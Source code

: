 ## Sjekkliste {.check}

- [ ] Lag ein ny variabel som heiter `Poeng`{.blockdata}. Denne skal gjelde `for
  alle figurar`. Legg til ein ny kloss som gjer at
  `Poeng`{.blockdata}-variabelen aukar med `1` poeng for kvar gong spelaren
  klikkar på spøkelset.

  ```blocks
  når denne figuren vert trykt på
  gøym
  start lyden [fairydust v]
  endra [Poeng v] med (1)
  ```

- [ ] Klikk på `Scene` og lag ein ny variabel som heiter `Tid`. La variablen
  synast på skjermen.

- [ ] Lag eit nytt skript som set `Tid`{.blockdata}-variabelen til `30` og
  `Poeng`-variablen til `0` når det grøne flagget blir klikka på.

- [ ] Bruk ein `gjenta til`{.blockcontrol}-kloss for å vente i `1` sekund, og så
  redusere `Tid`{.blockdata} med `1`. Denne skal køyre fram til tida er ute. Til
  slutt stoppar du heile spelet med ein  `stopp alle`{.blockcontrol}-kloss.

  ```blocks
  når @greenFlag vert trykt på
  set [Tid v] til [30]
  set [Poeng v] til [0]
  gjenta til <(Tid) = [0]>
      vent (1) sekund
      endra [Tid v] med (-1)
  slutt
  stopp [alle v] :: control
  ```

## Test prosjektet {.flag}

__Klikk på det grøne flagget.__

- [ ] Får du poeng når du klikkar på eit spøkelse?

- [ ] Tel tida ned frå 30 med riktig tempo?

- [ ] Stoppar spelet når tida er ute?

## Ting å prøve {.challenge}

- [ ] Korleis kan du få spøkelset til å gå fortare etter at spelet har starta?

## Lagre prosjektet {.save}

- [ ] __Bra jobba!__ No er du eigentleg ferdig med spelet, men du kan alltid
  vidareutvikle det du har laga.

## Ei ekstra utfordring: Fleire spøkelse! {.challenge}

* * * * * * *

_What is expected_. No line should appear in the answer except those from the one containing "- [ ] Tel tida ned frå 30 med riktig tempo?" through the last line of the listing, each retyped exactly.

_Reply to the exercise_.
- [ ] Tel tida ned frå 30 med riktig tempo?

- [ ] Stoppar spelet når tida er ute?

## Ting å prøve {.challenge}

- [ ] Korleis kan du få spøkelset til å gå fortare etter at spelet har starta?

## Lagre prosjektet {.save}

- [ ] __Bra jobba!__ No er du eigentleg ferdig med spelet, men du kan alltid
  vidareutvikle det du har laga.

## Ei ekstra utfordring: Fleire spøkelse! {.challenge}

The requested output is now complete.